On Jan 14, 2019, at 2:16 PM, Alejandro Pérez Méndez <alex@um.es> wrote:
But when psk_query you don't need to specify psk_identity. It is just used in the query as a parameter.
psk_query = "%{psksql:select hex(key) from psk_keys where keyid = '%{TLS-PSK-Identity}'}"
The point is that psk_query extends the functionality of psk_identity. And if psk_identity precluded using certs, the same could be said for psk_query.
If the goal is to allow psk_query && certs at the same time, then I'd like to know why / how this works. It may then also be useful to allow psk_identity && certs at the same time, too.

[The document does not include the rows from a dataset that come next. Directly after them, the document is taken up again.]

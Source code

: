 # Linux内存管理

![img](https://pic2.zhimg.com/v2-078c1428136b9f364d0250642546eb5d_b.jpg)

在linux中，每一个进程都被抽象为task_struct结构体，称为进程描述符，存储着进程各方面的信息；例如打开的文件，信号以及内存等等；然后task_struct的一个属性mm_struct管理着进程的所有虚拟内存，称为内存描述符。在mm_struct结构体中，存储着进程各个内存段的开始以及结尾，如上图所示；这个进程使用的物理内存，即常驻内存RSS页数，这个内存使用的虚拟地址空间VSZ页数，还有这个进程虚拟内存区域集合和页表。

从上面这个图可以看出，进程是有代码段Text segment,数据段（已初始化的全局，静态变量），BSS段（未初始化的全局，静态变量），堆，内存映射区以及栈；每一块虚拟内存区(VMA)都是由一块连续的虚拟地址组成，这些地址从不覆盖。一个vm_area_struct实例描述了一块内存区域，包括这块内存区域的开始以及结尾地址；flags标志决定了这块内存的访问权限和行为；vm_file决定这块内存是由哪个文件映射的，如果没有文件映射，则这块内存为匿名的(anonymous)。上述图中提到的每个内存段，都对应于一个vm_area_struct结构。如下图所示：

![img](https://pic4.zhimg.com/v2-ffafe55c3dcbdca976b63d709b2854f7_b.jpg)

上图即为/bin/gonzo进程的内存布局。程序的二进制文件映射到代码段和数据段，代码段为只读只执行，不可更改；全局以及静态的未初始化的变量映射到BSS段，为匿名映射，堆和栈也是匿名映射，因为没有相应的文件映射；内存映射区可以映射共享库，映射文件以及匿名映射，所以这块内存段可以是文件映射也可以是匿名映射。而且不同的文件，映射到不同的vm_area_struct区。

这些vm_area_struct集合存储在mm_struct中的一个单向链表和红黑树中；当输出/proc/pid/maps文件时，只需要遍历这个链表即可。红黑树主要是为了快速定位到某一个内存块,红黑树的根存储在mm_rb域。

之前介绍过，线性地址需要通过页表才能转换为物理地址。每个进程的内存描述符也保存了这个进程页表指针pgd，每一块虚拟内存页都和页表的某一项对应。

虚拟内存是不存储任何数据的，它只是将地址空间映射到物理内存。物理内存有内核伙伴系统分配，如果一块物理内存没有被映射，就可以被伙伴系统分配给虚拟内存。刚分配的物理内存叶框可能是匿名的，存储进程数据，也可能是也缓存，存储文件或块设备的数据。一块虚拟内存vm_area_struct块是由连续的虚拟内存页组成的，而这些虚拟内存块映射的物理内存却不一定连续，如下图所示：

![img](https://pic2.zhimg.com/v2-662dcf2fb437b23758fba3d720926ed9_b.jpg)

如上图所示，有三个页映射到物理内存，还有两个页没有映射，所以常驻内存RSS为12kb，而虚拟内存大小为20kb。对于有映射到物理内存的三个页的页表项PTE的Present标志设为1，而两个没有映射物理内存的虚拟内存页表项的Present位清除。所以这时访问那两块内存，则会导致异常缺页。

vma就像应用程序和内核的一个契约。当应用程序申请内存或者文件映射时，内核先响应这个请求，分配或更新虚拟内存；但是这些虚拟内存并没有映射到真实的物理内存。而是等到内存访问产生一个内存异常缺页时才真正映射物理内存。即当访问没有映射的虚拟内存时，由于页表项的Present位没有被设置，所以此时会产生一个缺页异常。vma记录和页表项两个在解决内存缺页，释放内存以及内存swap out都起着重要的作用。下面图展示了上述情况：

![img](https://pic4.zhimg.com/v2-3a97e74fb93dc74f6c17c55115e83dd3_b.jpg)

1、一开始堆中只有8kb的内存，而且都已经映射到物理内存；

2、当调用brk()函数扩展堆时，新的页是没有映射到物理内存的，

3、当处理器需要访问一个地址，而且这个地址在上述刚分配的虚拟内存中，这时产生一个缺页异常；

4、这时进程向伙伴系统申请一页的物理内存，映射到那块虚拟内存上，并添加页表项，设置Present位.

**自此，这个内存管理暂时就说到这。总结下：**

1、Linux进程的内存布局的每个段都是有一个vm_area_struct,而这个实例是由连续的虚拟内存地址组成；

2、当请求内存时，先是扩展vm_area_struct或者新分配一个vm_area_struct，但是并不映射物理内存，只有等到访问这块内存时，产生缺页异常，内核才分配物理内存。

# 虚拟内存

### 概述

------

See the latest code. It should forbid the offending configuration, and therefore work by default. If you need PSK && certs, then there's one check which can be deleted or commented out. And then PSK && certs should be allow for *both* psk_query && psk_identity.
Having a TLS server supporting both, PSK and certs, at the same time is very convenient. In our case, Trust Router-based connections (that is, inter-realm ones), are always PSK based. But we offer a RADSEC-based proxy to our services, and that connection is based on certificates, not in Moonshot.

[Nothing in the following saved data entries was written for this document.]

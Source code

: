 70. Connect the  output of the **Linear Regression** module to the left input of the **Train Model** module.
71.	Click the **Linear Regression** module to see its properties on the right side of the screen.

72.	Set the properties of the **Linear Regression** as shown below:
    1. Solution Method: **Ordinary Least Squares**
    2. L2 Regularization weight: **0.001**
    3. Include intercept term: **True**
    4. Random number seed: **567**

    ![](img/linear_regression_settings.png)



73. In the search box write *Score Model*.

Makes sense, I guess. I just wasn't sure about the interaction between PSK && certs. OpenSSL is magical that way.
So, with the same "listen" directive we handle both. (see the abfab-tls site as an example where both are configured at the same time).
OK. I'll remove that restriction, then,
I guess that we could split them using different ports for each, but then we'd need to use a non-standard port for one of them.
No, I'll just fix the code. v3.0.x should then be able to use psk_query just fine... Alan DeKok.